La intensidad con que se perciben y sienten las propias preferencias de cada ciudadano es la base más importante de la política, por mucho que sea la más desconocida y menos analizada: una minoría de intensos vencerá siempre a una mayoría poco motivada (y las mayorías nunca son intensas de manera constante y perdurable). El proceso democrático concede igual voz y voto a todos, es decir, es ciego ante la desigual intensidad individual de las preferencias. Pero el proceso político, más allá del voto, no es inmune a esa intensidad, sino tributario de ella. Los grupos pequeños y motivados siempre impondrán sus intereses por la lógica de la acción colectiva que describió hace ya tiempo Mancur Olson. Por eso, Politikon advierte que la introducción de mayores dosis de participación popular en el sistema democrático generará probablemente resultados desviados si no se tiene en cuenta, con carácter previo a la hora de diseñar su institucionalización, la existencia de los grupos pequeños intensos, unida al dato de la baja competencia política de la mayoría. Citemos de nuevo a Giovanni Sartori: el riesgo de una mayor participación democrática en los sistemas políticos actuales es el de que provoque una mayor intensidad, pero sin el contrapeso de una mayor competencia: vamos, el paraíso de los grupos pequeños muy motivados.
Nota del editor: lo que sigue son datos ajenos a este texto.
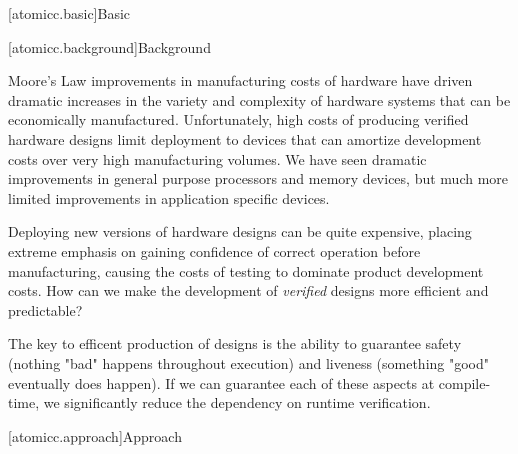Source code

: [atomicc.basic]{Basic}

[atomicc.background]{Background}

Moore's Law improvements in manufacturing
costs of hardware have driven dramatic increases in the variety and complexity
of hardware systems that can be economically manufactured.
Unfortunately, high costs of producing verified hardware designs limit
deployment to devices that
can amortize development costs over very high manufacturing volumes.
We have seen dramatic improvements in general purpose processors
and memory devices, but much more limited improvements in application
specific devices.

Deploying new versions of hardware designs can be quite expensive,
placing extreme emphasis on gaining confidence of correct operation before
manufacturing, causing the costs of testing to
dominate product development costs.
How can we make the development of 
\textit{verified} designs more efficient and predictable?

The key to efficent production of designs is the ability to guarantee
safety (nothing "bad" happens throughout execution)
and liveness (something "good" eventually does happen).
If we can guarantee each of these aspects at compile-time,
we significantly reduce the dependency on runtime verification.

[atomicc.approach]{Approach}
O la pérdida de estabilidad del sistema, y recordemos que la estabilidad política es como la salud: no se nota hasta que se pierde.

Para terminar, si hay un punto se echa a faltar en el estudio de Politikon es el de examinar la especial naturaleza del Estado en que se desarrollan las políticas que estudia: el de un Estado-parte de la Unión Europea. Como observa José María de Areilza Carvajal, los Estados europeos actuales son artefactos estatales de nuevo cuño, es decir, el hecho de formar parte de la Unión los ha transformado en un tipo de Estado hasta ahora desconocido: nada menos que alrededor del 30% de sus políticas públicas cotidianas se generan en Bruselas y la toma de decisiones en temas más globales se ha colectivizado en gran manera. Pues bien, sencillamente, en la Unión se exacerban los problemas de transparencia, rendición de cuentas y falta de equilibrada representación de intereses en la adopción de decisiones. Más aún, los ejecutivos nacionales se convierten en legisladores principales y aprueban normas por fuera de los mecanismos de control de sus capitales nacionales. Y las comunidades de expertos (en las que se integran parte de las propias burocracias nacionales) diseñan políticas sectoriales sin atender a demandas públicas contrastadas en las elecciones. Un caso de formulación de políticas públicas que merece un análisis particularizado, aunque sólo sea porque está generando un abismo entre las reglas formales de decisión política (las democracias nacionales) y los mecanismos reales con que se adoptan las decisiones.

José María Ruiz Soroa es abogado. Sus últimos libros son Seis tesis sobre el derecho a decidir. Panfleto político (Vitoria, Ciudadanía y Libertad, 2007), Tres ensayos liberales. Foralidad, lengua y autodeterminación (San Sebastián, Hiria Liburuak, 2008) y El esencialismo democrático (Madrid, Trotta, 2010).